_The problem:_
An exact reproduction of the lines from the one with "आजकल के प्राकृतिक" to the end of the data below is required. No other lines may be included.

Dataset entries
== Segment start ==

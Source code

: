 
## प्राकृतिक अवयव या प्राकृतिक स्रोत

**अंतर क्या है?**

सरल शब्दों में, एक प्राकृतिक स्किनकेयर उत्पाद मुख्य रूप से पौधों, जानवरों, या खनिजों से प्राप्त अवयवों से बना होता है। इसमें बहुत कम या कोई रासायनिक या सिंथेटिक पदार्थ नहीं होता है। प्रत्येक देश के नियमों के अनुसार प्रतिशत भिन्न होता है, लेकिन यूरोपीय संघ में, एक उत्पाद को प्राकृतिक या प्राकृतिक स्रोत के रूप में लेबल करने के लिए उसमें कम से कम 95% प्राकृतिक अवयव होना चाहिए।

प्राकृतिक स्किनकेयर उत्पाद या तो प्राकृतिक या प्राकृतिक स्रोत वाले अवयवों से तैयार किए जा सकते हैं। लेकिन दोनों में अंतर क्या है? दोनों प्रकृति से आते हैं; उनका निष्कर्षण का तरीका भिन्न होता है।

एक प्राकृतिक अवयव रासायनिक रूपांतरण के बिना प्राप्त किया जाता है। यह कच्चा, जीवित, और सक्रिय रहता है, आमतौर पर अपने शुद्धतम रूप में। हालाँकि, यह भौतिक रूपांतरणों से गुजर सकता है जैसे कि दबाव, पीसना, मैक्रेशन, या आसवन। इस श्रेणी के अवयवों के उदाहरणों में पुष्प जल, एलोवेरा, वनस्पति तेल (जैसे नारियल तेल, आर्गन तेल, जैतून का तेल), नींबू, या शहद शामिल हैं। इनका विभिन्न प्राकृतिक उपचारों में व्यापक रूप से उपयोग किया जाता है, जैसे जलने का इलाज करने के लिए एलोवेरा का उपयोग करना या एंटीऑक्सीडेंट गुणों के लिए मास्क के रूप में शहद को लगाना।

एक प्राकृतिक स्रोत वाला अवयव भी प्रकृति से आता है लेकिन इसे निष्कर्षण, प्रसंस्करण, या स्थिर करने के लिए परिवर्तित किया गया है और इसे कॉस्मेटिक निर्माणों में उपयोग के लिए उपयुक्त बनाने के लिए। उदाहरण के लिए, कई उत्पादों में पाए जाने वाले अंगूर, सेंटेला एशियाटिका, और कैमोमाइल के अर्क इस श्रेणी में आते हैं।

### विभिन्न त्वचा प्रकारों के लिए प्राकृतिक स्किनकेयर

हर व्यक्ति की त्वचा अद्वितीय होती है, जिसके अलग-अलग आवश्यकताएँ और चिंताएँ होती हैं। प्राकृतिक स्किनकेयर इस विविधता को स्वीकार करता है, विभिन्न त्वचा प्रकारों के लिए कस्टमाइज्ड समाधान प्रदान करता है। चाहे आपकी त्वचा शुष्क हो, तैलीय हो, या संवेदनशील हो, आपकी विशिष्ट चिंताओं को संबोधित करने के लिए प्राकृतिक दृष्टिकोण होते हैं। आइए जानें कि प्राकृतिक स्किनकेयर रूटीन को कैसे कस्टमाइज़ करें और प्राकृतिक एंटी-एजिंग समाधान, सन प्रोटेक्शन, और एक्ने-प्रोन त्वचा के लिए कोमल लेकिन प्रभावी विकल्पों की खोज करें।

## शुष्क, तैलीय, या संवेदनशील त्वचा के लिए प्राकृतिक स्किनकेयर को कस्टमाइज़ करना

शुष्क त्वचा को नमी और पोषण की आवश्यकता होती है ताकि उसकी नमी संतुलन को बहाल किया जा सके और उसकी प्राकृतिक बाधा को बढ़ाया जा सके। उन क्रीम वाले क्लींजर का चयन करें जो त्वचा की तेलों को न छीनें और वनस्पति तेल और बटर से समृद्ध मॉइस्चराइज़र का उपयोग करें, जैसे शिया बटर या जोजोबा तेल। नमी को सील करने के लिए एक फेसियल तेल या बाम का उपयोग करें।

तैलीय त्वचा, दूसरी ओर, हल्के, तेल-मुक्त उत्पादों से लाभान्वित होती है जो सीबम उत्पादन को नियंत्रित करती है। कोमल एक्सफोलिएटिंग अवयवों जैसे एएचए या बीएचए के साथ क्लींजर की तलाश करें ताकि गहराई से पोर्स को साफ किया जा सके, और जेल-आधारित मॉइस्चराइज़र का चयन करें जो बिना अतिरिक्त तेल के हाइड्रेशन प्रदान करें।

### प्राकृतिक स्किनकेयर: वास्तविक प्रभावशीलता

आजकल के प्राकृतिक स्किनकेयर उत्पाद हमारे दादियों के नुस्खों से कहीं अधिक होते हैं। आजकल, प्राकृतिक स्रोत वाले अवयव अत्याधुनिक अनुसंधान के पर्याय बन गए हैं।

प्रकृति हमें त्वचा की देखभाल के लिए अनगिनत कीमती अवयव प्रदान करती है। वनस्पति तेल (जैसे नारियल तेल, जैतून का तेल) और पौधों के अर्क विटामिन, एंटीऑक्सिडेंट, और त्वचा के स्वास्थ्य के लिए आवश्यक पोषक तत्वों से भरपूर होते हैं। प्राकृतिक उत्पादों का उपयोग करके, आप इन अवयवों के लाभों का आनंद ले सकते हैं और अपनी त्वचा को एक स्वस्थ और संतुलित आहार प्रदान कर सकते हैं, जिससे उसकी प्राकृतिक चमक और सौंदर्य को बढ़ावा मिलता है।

== Segment end ==

_Answer space:_
आजकल के प्राकृतिक स्किनकेयर उत्पाद हमारे दादियों के नुस्खों से कहीं अधिक होते हैं। आजकल, प्राकृतिक स्रोत वाले अवयव अत्याधुनिक अनुसंधान के पर्याय बन गए हैं।

प्रकृति हमें त्वचा की देखभाल के लिए अनगिनत कीमती अवयव प्रदान करती है। वनस्पति तेल (जैसे नारियल तेल, जैतून का तेल) और पौधों के अर्क विटामिन, एंटीऑक्सिडेंट, और त्वचा के स्वास्थ्य के लिए आवश्यक पोषक तत्वों से भरपूर होते हैं। प्राकृतिक उत्पादों का उपयोग करके, आप इन अवयवों के लाभों का आनंद ले सकते हैं और अपनी त्वचा को एक स्वस्थ और संतुलित आहार प्रदान कर सकते हैं, जिससे उसकी प्राकृतिक चमक और सौंदर्य को बढ़ावा मिलता है।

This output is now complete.